Given data
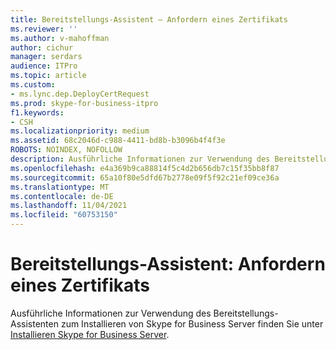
 ```yaml
---
title: Bereitstellungs-Assistent – Anfordern eines Zertifikats
ms.reviewer: ''
ms.author: v-mahoffman
author: cichur
manager: serdars
audience: ITPro
ms.topic: article
ms.custom:
- ms.lync.dep.DeployCertRequest
ms.prod: skype-for-business-itpro
f1.keywords:
- CSH
ms.localizationpriority: medium
ms.assetid: 68c2046d-c988-4411-bd8b-b3096b4f4f3e
ROBOTS: NOINDEX, NOFOLLOW
description: Ausführliche Informationen zur Verwendung des Bereitstellungs-Assistenten zum Installieren von Skype for Business Server finden Sie unter Installieren Skype for Business Server.
ms.openlocfilehash: e4a369b9ca88814f5c4d2b656db7c15f35bb8f87
ms.sourcegitcommit: 65a10f80e5dfd67b2778e09f5f92c21ef09ce36a
ms.translationtype: MT
ms.contentlocale: de-DE
ms.lasthandoff: 11/04/2021
ms.locfileid: "60753150"
---
```

# <a name="deployment-wizard-request-a-certificate"></a>Bereitstellungs-Assistent: Anfordern eines Zertifikats
 
Ausführliche Informationen zur Verwendung des Bereitstellungs-Assistenten zum Installieren von Skype for Business Server finden Sie unter [Installieren Skype for Business Server](../../../deploy/install/install.md).
  

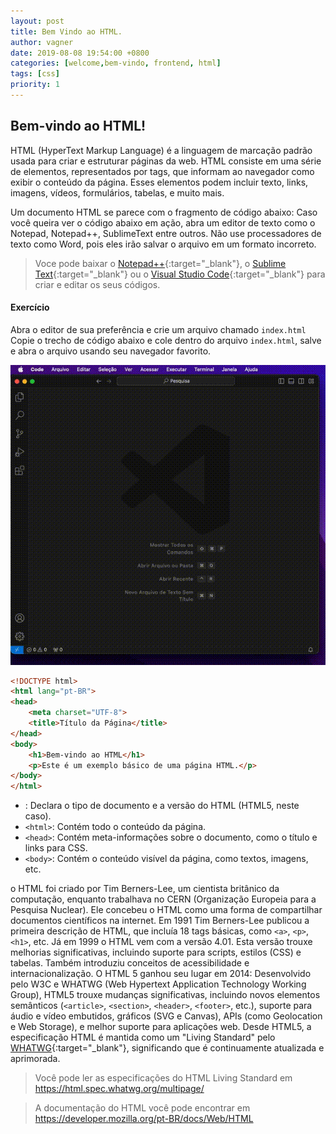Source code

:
 ```yaml
---
layout: post
title: Bem Vindo ao HTML.
author: vagner
date: 2019-08-08 19:54:00 +0800
categories: [welcome,bem-vindo, frontend, html]
tags: [css]
priority: 1
---
```


## Bem-vindo ao HTML!

HTML (HyperText Markup Language) é a linguagem de marcação padrão usada para criar e estruturar páginas da web. HTML consiste em uma série de elementos, representados por tags, que informam ao navegador como exibir o conteúdo da página. Esses elementos podem incluir texto, links, imagens, vídeos, formulários, tabelas, e muito mais.

Um documento HTML se parece com o fragmento de código abaixo:
Caso você queira ver o código abaixo em ação, abra um editor de texto como o Notepad, Notepad++, SublimeText entre outros. Não use processadores de texto como Word, pois eles irão salvar o arquivo em um formato incorreto.

> Voce pode baixar o [Notepad++](https://notepad-plus-plus.org/downloads/){:target="_blank"}, o [Sublime Text](https://www.sublimetext.com/){:target="_blank"} ou o [Visual Studio Code](https://code.visualstudio.com/){:target="_blank"} para criar e editar os seus códigos.

#### Exercício
Abra o editor de sua preferência e crie um arquivo chamado `index.html`
Copie o trecho de código abaixo e cole dentro do arquivo `index.html`, salve e abra o arquivo usando seu navegador favorito.


![Git com exemplo](/assets/img/example-1.gif)


```html
<!DOCTYPE html>
<html lang="pt-BR">
<head>
    <meta charset="UTF-8">
    <title>Título da Página</title>
</head>
<body>
    <h1>Bem-vindo ao HTML</h1>
    <p>Este é um exemplo básico de uma página HTML.</p>
</body>
</html>
```


- <!DOCTYPE html>: Declara o tipo de documento e a versão do HTML (HTML5, neste caso).
- `<html>`: Contém todo o conteúdo da página.
- `<head>`: Contém meta-informações sobre o documento, como o título e links para CSS.
- `<body>`: Contém o conteúdo visível da página, como textos, imagens, etc.

o HTML foi criado por Tim Berners-Lee, um cientista britânico da computação, enquanto trabalhava no CERN (Organização Europeia para a Pesquisa Nuclear). Ele concebeu o HTML como uma forma de compartilhar documentos científicos na internet.
Em 1991 Tim Berners-Lee publicou a primeira descrição de HTML, que incluía 18 tags básicas, como `<a>`, `<p>`, `<h1>`, etc.
Já em 1999 o HTML vem com a versão 4.01. Esta versão trouxe melhorias significativas, incluindo suporte para scripts, estilos (CSS) e tabelas. Também introduziu conceitos de acessibilidade e internacionalização.
O HTML 5 ganhou seu lugar em 2014: Desenvolvido pelo W3C e WHATWG (Web Hypertext Application Technology Working Group), HTML5 trouxe mudanças significativas, incluindo novos elementos semânticos (`<article>`, `<section>`, `<header>`, `<footer>`, etc.), suporte para áudio e vídeo embutidos, gráficos (SVG e Canvas), APIs (como Geolocation e Web Storage), e melhor suporte para aplicações web.
Desde HTML5, a especificação HTML é mantida como um "Living Standard" pelo [WHATWG](https://whatwg.org/){:target="_blank"}, significando que é continuamente atualizada e aprimorada.

> Você pode ler as especificações do HTML Living Standard em https://html.spec.whatwg.org/multipage/

> A documentação do HTML você pode encontrar em https://developer.mozilla.org/pt-BR/docs/Web/HTML

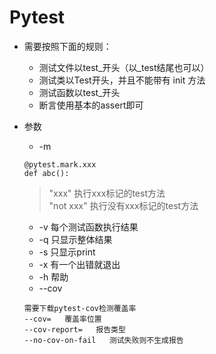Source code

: # Pytest

* 需要按照下面的规则：
   * 测试文件以test_开头（以_test结尾也可以）
   * 测试类以Test开头，并且不能带有 init 方法
   * 测试函数以test_开头
   * 断言使用基本的assert即可

* 参数
   * -m
   ```
   @pytest.mark.xxx
   def abc():
   ```
   > "xxx" 执行xxx标记的test方法   
   > "not xxx" 执行没有xxx标记的test方法   
   * -v 每个测试函数执行结果
   * -q 只显示整体结果
   * -s 只显示print
   * -x 有一个出错就退出
   * -h 帮助
   * --cov
   ```
   需要下载pytest-cov检测覆盖率
   --cov=   覆盖率位置
   --cov-report=   报告类型
   --no-cov-on-fail   测试失败则不生成报告
   ```
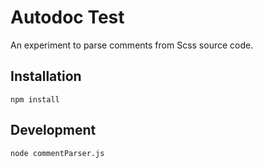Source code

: # Autodoc Test

An experiment to parse comments from Scss source code.

## Installation

```
npm install
```

## Development

```
node commentParser.js
```
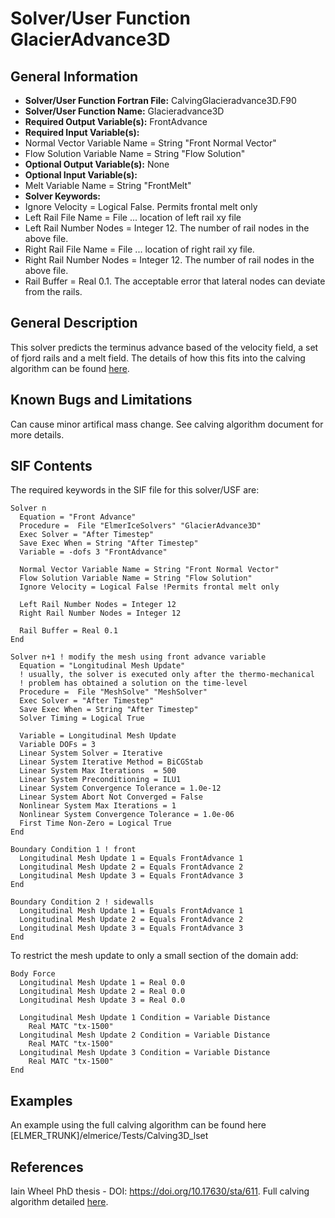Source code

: # Solver/User Function GlacierAdvance3D
## General Information
- **Solver/User Function Fortran File:** CalvingGlacieradvance3D.F90
- **Solver/User Function Name:** Glacieradvance3D
- **Required Output Variable(s):** FrontAdvance
- **Required Input Variable(s):** 
- Normal Vector Variable Name = String "Front Normal Vector"
- Flow Solution Variable Name = String "Flow Solution"
- **Optional Output Variable(s):** None
- **Optional Input Variable(s):**
- Melt Variable Name = String "FrontMelt"
- **Solver Keywords:**
- Ignore Velocity = Logical False. Permits frontal melt only
- Left Rail File Name = File ... location of left rail xy file
- Left Rail Number Nodes = Integer 12. The number of rail nodes in the above file.
- Right Rail File Name = File ... location of right rail xy file.
- Right Rail Number Nodes = Integer 12. The number of rail nodes in the above file.
- Rail Buffer = Real 0.1. The acceptable error that lateral nodes can deviate from the rails.
  
## General Description
This solver predicts the terminus advance based of the velocity field, a set of fjord rails and a melt field. The details of how this fits into the calving algorithm can be found [here](https://zenodo.org/records/10182710).

## Known Bugs and Limitations
Can cause minor artifical mass change. See calving algorithm document for more details.

## SIF Contents
The required keywords in the SIF file for this solver/USF are:

```
Solver n
  Equation = "Front Advance"
  Procedure =  File "ElmerIceSolvers" "GlacierAdvance3D"
  Exec Solver = "After Timestep"
  Save Exec When = String "After Timestep"
  Variable = -dofs 3 "FrontAdvance"

  Normal Vector Variable Name = String "Front Normal Vector"
  Flow Solution Variable Name = String "Flow Solution"
  Ignore Velocity = Logical False !Permits frontal melt only

  Left Rail Number Nodes = Integer 12
  Right Rail Number Nodes = Integer 12

  Rail Buffer = Real 0.1
End

Solver n+1 ! modify the mesh using front advance variable
  Equation = "Longitudinal Mesh Update"
  ! usually, the solver is executed only after the thermo-mechanical
  ! problem has obtained a solution on the time-level
  Procedure =  File "MeshSolve" "MeshSolver"
  Exec Solver = "After Timestep"
  Save Exec When = String "After Timestep"
  Solver Timing = Logical True

  Variable = Longitudinal Mesh Update
  Variable DOFs = 3
  Linear System Solver = Iterative
  Linear System Iterative Method = BiCGStab
  Linear System Max Iterations  = 500
  Linear System Preconditioning = ILU1
  Linear System Convergence Tolerance = 1.0e-12
  Linear System Abort Not Converged = False
  Nonlinear System Max Iterations = 1
  Nonlinear System Convergence Tolerance = 1.0e-06
  First Time Non-Zero = Logical True
End

Boundary Condition 1 ! front
  Longitudinal Mesh Update 1 = Equals FrontAdvance 1
  Longitudinal Mesh Update 2 = Equals FrontAdvance 2
  Longitudinal Mesh Update 3 = Equals FrontAdvance 3
End

Boundary Condition 2 ! sidewalls
  Longitudinal Mesh Update 1 = Equals FrontAdvance 1
  Longitudinal Mesh Update 2 = Equals FrontAdvance 2
  Longitudinal Mesh Update 3 = Equals FrontAdvance 3
End
```

To restrict the mesh update to only a small section of the domain add:
```
Body Force
  Longitudinal Mesh Update 1 = Real 0.0
  Longitudinal Mesh Update 2 = Real 0.0
  Longitudinal Mesh Update 3 = Real 0.0

  Longitudinal Mesh Update 1 Condition = Variable Distance
    Real MATC "tx-1500"
  Longitudinal Mesh Update 2 Condition = Variable Distance
    Real MATC "tx-1500"
  Longitudinal Mesh Update 3 Condition = Variable Distance
    Real MATC "tx-1500"
End
```
## Examples
An example using the full calving algorithm can be found here [ELMER_TRUNK]/elmerice/Tests/Calving3D_lset

## References
Iain Wheel PhD thesis - DOI: https://doi.org/10.17630/sta/611.
Full calving algorithm detailed [here](https://zenodo.org/records/10182710).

Task description
Copy exactly, and only, the lines from the one containing "## References" through the last line of the listing.

Reply to the task
## References
Iain Wheel PhD thesis - DOI: https://doi.org/10.17630/sta/611.
Full calving algorithm detailed [here](https://zenodo.org/records/10182710).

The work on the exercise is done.